Below are the entries; return exactly the line with "- Singletons can" and every later line, without anything else.

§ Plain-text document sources
= = = = =
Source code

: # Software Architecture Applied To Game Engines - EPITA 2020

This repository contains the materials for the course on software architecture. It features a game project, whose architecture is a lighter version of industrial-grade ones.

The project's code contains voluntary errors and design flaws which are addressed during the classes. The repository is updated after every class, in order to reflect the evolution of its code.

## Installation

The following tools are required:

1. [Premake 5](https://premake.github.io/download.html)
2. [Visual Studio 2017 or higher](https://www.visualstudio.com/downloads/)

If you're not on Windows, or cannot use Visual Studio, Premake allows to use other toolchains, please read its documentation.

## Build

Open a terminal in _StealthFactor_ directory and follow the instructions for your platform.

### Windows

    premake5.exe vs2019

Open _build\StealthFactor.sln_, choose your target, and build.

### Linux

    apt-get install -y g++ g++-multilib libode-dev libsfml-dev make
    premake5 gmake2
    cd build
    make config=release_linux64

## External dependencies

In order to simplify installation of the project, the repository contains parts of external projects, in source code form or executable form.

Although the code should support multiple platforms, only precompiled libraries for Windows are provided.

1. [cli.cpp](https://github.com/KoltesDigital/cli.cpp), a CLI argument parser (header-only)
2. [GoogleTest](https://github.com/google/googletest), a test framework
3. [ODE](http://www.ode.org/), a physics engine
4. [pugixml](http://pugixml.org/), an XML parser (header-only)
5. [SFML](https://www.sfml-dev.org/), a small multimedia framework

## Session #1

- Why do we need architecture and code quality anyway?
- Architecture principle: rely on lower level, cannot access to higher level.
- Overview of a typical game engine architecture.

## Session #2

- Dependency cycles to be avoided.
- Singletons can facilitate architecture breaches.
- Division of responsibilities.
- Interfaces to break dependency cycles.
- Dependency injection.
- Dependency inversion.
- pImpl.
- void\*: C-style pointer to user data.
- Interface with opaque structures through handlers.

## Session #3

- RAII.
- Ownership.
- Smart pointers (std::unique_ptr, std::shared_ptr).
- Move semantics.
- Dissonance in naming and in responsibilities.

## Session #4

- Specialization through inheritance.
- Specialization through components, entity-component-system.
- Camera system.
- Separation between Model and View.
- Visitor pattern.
= = = = =
§ Answer to this task
- Singletons can facilitate architecture breaches.
- Division of responsibilities.
- Interfaces to break dependency cycles.
- Dependency injection.
- Dependency inversion.
- pImpl.
- void\*: C-style pointer to user data.
- Interface with opaque structures through handlers.

## Session #3

- RAII.
- Ownership.
- Smart pointers (std::unique_ptr, std::shared_ptr).
- Move semantics.
- Dissonance in naming and in responsibilities.

## Session #4

- Specialization through inheritance.
- Specialization through components, entity-component-system.
- Camera system.
- Separation between Model and View.
- Visitor pattern.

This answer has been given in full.